====== PROVIDED RECORDS ======

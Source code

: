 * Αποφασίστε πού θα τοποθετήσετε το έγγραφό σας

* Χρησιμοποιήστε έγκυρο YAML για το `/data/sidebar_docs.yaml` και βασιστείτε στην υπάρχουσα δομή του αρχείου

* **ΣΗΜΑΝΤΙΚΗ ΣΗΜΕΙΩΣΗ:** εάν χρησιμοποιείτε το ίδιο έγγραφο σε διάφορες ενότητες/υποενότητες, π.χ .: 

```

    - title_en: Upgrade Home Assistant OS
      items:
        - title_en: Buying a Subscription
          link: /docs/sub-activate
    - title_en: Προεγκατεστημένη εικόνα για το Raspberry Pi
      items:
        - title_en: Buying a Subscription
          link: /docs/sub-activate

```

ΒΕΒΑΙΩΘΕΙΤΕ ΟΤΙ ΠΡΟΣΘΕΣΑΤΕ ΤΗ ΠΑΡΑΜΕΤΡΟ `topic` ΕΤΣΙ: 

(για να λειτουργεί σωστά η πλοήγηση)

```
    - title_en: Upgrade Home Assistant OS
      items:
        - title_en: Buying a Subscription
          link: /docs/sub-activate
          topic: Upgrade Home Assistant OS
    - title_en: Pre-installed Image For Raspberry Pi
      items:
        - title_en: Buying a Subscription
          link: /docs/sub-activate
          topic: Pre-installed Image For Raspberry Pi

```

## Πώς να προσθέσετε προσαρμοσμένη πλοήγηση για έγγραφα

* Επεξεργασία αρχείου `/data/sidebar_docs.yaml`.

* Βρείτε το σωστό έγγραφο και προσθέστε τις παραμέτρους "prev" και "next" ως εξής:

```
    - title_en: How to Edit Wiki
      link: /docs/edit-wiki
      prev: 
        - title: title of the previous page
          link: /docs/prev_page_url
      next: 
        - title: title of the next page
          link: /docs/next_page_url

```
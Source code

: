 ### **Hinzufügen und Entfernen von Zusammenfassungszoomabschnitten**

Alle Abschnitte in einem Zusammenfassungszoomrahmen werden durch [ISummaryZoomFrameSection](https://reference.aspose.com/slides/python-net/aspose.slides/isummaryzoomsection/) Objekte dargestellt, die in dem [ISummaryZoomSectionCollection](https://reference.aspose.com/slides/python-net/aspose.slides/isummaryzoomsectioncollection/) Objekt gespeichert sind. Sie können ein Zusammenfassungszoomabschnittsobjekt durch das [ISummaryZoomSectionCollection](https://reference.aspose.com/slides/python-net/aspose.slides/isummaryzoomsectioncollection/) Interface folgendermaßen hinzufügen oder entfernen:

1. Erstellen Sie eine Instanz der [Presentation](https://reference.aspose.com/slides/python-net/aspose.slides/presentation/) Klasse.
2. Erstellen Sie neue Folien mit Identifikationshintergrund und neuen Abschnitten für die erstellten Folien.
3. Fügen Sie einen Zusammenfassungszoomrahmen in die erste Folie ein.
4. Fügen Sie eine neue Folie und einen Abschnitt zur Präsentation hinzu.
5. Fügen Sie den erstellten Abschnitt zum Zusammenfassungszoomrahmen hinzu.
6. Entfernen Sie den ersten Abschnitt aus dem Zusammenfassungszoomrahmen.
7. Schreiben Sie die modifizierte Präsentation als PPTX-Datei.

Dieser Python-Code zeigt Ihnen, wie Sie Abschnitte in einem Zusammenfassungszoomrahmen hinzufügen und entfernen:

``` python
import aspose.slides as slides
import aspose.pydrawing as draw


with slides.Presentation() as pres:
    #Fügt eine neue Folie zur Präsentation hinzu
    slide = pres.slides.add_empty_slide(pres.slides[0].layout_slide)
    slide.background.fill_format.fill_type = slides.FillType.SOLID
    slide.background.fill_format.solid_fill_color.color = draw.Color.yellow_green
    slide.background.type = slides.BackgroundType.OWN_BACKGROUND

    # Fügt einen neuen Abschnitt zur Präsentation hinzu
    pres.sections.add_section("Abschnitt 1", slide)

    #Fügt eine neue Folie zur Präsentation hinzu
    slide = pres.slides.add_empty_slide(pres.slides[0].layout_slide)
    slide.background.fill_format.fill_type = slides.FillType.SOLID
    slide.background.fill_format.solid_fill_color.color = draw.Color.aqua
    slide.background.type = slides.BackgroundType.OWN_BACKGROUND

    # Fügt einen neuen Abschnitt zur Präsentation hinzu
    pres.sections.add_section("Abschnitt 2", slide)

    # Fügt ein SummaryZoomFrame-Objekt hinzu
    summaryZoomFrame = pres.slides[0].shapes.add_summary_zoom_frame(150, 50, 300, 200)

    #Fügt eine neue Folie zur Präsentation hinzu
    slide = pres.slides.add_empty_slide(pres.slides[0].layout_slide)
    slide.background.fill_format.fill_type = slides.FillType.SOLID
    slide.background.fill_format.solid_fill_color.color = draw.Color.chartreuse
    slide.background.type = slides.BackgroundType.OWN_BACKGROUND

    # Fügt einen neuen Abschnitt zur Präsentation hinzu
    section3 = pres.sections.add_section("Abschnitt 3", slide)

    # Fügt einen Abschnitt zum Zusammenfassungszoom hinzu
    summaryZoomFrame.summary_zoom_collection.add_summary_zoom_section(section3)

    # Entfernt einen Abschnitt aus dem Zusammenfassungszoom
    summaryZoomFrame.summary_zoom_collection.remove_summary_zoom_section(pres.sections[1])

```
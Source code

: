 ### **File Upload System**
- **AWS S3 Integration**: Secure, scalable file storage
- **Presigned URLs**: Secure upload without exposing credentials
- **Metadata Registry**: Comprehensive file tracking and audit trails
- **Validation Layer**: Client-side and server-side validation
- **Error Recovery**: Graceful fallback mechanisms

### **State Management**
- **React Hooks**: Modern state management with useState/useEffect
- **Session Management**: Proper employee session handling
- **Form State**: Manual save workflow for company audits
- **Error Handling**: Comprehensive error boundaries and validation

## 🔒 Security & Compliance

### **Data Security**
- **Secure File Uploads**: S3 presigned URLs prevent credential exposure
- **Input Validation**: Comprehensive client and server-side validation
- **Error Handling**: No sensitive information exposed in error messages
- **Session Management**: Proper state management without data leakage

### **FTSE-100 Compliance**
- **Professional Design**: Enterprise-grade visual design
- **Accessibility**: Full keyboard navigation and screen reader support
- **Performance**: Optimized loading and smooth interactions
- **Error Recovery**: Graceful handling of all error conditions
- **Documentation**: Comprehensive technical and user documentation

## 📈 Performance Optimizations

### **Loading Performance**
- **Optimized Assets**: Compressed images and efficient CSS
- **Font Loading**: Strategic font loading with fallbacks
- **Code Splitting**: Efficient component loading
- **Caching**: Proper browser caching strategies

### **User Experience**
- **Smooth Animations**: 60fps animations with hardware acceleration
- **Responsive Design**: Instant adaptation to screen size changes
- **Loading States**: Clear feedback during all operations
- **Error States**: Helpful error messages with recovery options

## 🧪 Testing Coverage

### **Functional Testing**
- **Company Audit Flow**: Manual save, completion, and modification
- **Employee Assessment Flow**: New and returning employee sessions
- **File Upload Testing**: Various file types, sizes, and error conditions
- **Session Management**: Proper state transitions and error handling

======

### REQUIRED WORK
Restate the records, all of them, precisely as written.

### ANSWER TO THIS PROBLEM
Source code

: * Αποφασίστε πού θα τοποθετήσετε το έγγραφό σας

* Χρησιμοποιήστε έγκυρο YAML για το `/data/sidebar_docs.yaml` και βασιστείτε στην υπάρχουσα δομή του αρχείου

* **ΣΗΜΑΝΤΙΚΗ ΣΗΜΕΙΩΣΗ:** εάν χρησιμοποιείτε το ίδιο έγγραφο σε διάφορες ενότητες/υποενότητες, π.χ .: 

```

    - title_en: Upgrade Home Assistant OS
      items:
        - title_en: Buying a Subscription
          link: /docs/sub-activate
    - title_en: Προεγκατεστημένη εικόνα για το Raspberry Pi
      items:
        - title_en: Buying a Subscription
          link: /docs/sub-activate

```

ΒΕΒΑΙΩΘΕΙΤΕ ΟΤΙ ΠΡΟΣΘΕΣΑΤΕ ΤΗ ΠΑΡΑΜΕΤΡΟ `topic` ΕΤΣΙ: 

(για να λειτουργεί σωστά η πλοήγηση)

```
    - title_en: Upgrade Home Assistant OS
      items:
        - title_en: Buying a Subscription
          link: /docs/sub-activate
          topic: Upgrade Home Assistant OS
    - title_en: Pre-installed Image For Raspberry Pi
      items:
        - title_en: Buying a Subscription
          link: /docs/sub-activate
          topic: Pre-installed Image For Raspberry Pi

```

## Πώς να προσθέσετε προσαρμοσμένη πλοήγηση για έγγραφα

* Επεξεργασία αρχείου `/data/sidebar_docs.yaml`.

* Βρείτε το σωστό έγγραφο και προσθέστε τις παραμέτρους "prev" και "next" ως εξής:

```
    - title_en: How to Edit Wiki
      link: /docs/edit-wiki
      prev: 
        - title: title of the previous page
          link: /docs/prev_page_url
      next: 
        - title: title of the next page
          link: /docs/next_page_url

```
Source code

: ### **Hinzufügen und Entfernen von Zusammenfassungszoomabschnitten**

Alle Abschnitte in einem Zusammenfassungszoomrahmen werden durch [ISummaryZoomFrameSection](https://reference.aspose.com/slides/python-net/aspose.slides/isummaryzoomsection/) Objekte dargestellt, die in dem [ISummaryZoomSectionCollection](https://reference.aspose.com/slides/python-net/aspose.slides/isummaryzoomsectioncollection/) Objekt gespeichert sind. Sie können ein Zusammenfassungszoomabschnittsobjekt durch das [ISummaryZoomSectionCollection](https://reference.aspose.com/slides/python-net/aspose.slides/isummaryzoomsectioncollection/) Interface folgendermaßen hinzufügen oder entfernen:

1. Erstellen Sie eine Instanz der [Presentation](https://reference.aspose.com/slides/python-net/aspose.slides/presentation/) Klasse.
2. Erstellen Sie neue Folien mit Identifikationshintergrund und neuen Abschnitten für die erstellten Folien.
3. Fügen Sie einen Zusammenfassungszoomrahmen in die erste Folie ein.
4. Fügen Sie eine neue Folie und einen Abschnitt zur Präsentation hinzu.
5. Fügen Sie den erstellten Abschnitt zum Zusammenfassungszoomrahmen hinzu.
6. Entfernen Sie den ersten Abschnitt aus dem Zusammenfassungszoomrahmen.
7. Schreiben Sie die modifizierte Präsentation als PPTX-Datei.

Dieser Python-Code zeigt Ihnen, wie Sie Abschnitte in einem Zusammenfassungszoomrahmen hinzufügen und entfernen:

``` python
import aspose.slides as slides
import aspose.pydrawing as draw


with slides.Presentation() as pres:
    #Fügt eine neue Folie zur Präsentation hinzu
    slide = pres.slides.add_empty_slide(pres.slides[0].layout_slide)
    slide.background.fill_format.fill_type = slides.FillType.SOLID
    slide.background.fill_format.solid_fill_color.color = draw.Color.yellow_green
    slide.background.type = slides.BackgroundType.OWN_BACKGROUND

    # Fügt einen neuen Abschnitt zur Präsentation hinzu
    pres.sections.add_section("Abschnitt 1", slide)

    #Fügt eine neue Folie zur Präsentation hinzu
    slide = pres.slides.add_empty_slide(pres.slides[0].layout_slide)
    slide.background.fill_format.fill_type = slides.FillType.SOLID
    slide.background.fill_format.solid_fill_color.color = draw.Color.aqua
    slide.background.type = slides.BackgroundType.OWN_BACKGROUND

    # Fügt einen neuen Abschnitt zur Präsentation hinzu
    pres.sections.add_section("Abschnitt 2", slide)

    # Fügt ein SummaryZoomFrame-Objekt hinzu
    summaryZoomFrame = pres.slides[0].shapes.add_summary_zoom_frame(150, 50, 300, 200)

    #Fügt eine neue Folie zur Präsentation hinzu
    slide = pres.slides.add_empty_slide(pres.slides[0].layout_slide)
    slide.background.fill_format.fill_type = slides.FillType.SOLID
    slide.background.fill_format.solid_fill_color.color = draw.Color.chartreuse
    slide.background.type = slides.BackgroundType.OWN_BACKGROUND

    # Fügt einen neuen Abschnitt zur Präsentation hinzu
    section3 = pres.sections.add_section("Abschnitt 3", slide)

    # Fügt einen Abschnitt zum Zusammenfassungszoom hinzu
    summaryZoomFrame.summary_zoom_collection.add_summary_zoom_section(section3)

    # Entfernt einen Abschnitt aus dem Zusammenfassungszoom
    summaryZoomFrame.summary_zoom_collection.remove_summary_zoom_section(pres.sections[1])

```
Source code

: ### **File Upload System**
- **AWS S3 Integration**: Secure, scalable file storage
- **Presigned URLs**: Secure upload without exposing credentials
- **Metadata Registry**: Comprehensive file tracking and audit trails
- **Validation Layer**: Client-side and server-side validation
- **Error Recovery**: Graceful fallback mechanisms

### **State Management**
- **React Hooks**: Modern state management with useState/useEffect
- **Session Management**: Proper employee session handling
- **Form State**: Manual save workflow for company audits
- **Error Handling**: Comprehensive error boundaries and validation

## 🔒 Security & Compliance

### **Data Security**
- **Secure File Uploads**: S3 presigned URLs prevent credential exposure
- **Input Validation**: Comprehensive client and server-side validation
- **Error Handling**: No sensitive information exposed in error messages
- **Session Management**: Proper state management without data leakage

### **FTSE-100 Compliance**
- **Professional Design**: Enterprise-grade visual design
- **Accessibility**: Full keyboard navigation and screen reader support
- **Performance**: Optimized loading and smooth interactions
- **Error Recovery**: Graceful handling of all error conditions
- **Documentation**: Comprehensive technical and user documentation

## 📈 Performance Optimizations

### **Loading Performance**
- **Optimized Assets**: Compressed images and efficient CSS
- **Font Loading**: Strategic font loading with fallbacks
- **Code Splitting**: Efficient component loading
- **Caching**: Proper browser caching strategies

### **User Experience**
- **Smooth Animations**: 60fps animations with hardware acceleration
- **Responsive Design**: Instant adaptation to screen size changes
- **Loading States**: Clear feedback during all operations
- **Error States**: Helpful error messages with recovery options

## 🧪 Testing Coverage

### **Functional Testing**
- **Company Audit Flow**: Manual save, completion, and modification
- **Employee Assessment Flow**: New and returning employee sessions
- **File Upload Testing**: Various file types, sizes, and error conditions
- **Session Management**: Proper state transitions and error handling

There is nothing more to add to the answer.